GPT has 29% odds to score 50%+ on Humanity's Last Exam by June 30, with $136 24h volume. Trade live on Polymarket via Polymarket Trade.
Connect wallet to trade · No wallet? Passkey login available · Free alerts at /subscribe
'Humanity's Last Exam' is a benchmark designed to evaluate OpenAI's GPT models across reasoning, problem-solving, comprehension, and cognitive tasks, with formal assessment expected by June 30, 2026. The 29% market probability indicates traders are quite skeptical that any current GPT iteration will achieve at least a 50% score on this evaluation. This pricing reflects market assessment that current GPT versions face meaningful limitations in abstract reasoning, complex multi-step inference, nuance recognition, or other dimensions this benchmark specifically targets.
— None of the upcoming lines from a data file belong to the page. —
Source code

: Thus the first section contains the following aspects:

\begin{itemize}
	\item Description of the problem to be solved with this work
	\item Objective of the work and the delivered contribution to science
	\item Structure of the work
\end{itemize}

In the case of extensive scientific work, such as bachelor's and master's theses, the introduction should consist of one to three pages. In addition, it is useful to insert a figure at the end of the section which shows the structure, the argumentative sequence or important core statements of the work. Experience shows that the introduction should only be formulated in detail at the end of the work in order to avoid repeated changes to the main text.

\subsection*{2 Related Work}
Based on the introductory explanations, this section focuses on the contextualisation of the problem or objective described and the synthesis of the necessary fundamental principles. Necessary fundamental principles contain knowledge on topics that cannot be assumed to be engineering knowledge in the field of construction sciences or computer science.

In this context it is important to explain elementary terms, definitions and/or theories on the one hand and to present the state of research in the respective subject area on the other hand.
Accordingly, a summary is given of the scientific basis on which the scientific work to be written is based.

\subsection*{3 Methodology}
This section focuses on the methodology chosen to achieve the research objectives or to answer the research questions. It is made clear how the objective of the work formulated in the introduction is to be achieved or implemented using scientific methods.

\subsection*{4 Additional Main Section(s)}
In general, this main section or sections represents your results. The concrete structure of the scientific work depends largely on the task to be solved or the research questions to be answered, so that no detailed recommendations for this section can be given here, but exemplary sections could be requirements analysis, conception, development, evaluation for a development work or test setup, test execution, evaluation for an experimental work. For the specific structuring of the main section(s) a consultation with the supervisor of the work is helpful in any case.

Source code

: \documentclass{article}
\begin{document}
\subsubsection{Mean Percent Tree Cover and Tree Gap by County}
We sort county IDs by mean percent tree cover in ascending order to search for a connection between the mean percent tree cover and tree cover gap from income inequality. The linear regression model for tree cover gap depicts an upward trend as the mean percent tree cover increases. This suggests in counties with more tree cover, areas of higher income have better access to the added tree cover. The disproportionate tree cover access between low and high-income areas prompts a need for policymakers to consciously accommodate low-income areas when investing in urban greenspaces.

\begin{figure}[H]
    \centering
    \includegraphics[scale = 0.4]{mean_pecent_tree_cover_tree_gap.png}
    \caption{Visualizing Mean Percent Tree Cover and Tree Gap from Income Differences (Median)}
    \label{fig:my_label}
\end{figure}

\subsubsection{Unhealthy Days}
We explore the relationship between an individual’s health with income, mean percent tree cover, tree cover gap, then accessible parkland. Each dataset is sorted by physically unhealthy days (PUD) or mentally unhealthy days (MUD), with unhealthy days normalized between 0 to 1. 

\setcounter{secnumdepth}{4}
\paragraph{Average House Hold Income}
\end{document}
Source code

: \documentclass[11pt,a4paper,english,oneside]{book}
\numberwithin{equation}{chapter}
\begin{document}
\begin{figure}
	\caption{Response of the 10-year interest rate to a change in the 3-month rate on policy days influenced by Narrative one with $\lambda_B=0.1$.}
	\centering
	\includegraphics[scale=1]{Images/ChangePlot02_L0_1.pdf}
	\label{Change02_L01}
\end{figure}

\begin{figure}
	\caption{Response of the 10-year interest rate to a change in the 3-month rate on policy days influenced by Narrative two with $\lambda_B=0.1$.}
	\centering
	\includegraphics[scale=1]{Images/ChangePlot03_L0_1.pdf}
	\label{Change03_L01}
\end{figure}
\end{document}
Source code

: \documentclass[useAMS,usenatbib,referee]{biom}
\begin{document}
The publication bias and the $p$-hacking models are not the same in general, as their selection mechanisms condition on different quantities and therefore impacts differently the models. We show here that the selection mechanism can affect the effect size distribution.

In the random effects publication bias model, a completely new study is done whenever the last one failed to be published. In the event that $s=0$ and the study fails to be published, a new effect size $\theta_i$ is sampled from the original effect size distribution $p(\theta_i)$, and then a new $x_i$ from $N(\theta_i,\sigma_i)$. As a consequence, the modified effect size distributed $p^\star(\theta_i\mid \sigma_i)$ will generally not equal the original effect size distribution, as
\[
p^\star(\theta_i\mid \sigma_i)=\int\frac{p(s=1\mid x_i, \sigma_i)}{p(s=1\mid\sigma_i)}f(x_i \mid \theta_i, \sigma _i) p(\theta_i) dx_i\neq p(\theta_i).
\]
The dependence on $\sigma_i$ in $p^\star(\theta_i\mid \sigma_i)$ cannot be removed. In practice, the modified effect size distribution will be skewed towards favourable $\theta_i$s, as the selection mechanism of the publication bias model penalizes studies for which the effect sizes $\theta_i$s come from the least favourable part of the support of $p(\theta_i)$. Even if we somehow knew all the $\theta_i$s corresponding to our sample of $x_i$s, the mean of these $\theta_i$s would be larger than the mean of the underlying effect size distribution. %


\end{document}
The relatively low market liquidity ($1,730 total, $136 24h volume) is typical for technical AI capability assessments, which attract primarily researchers and AI specialists rather than mainstream market participants. Historically, advances in AI performance on comprehensive reasoning benchmarks have come gradually rather than through sudden breakthroughs, and market pricing appears to reflect this measured outlook. The June 30 deadline provides a defined resolution window for what many see as a genuine test of GPT's current reasoning and comprehension capabilities.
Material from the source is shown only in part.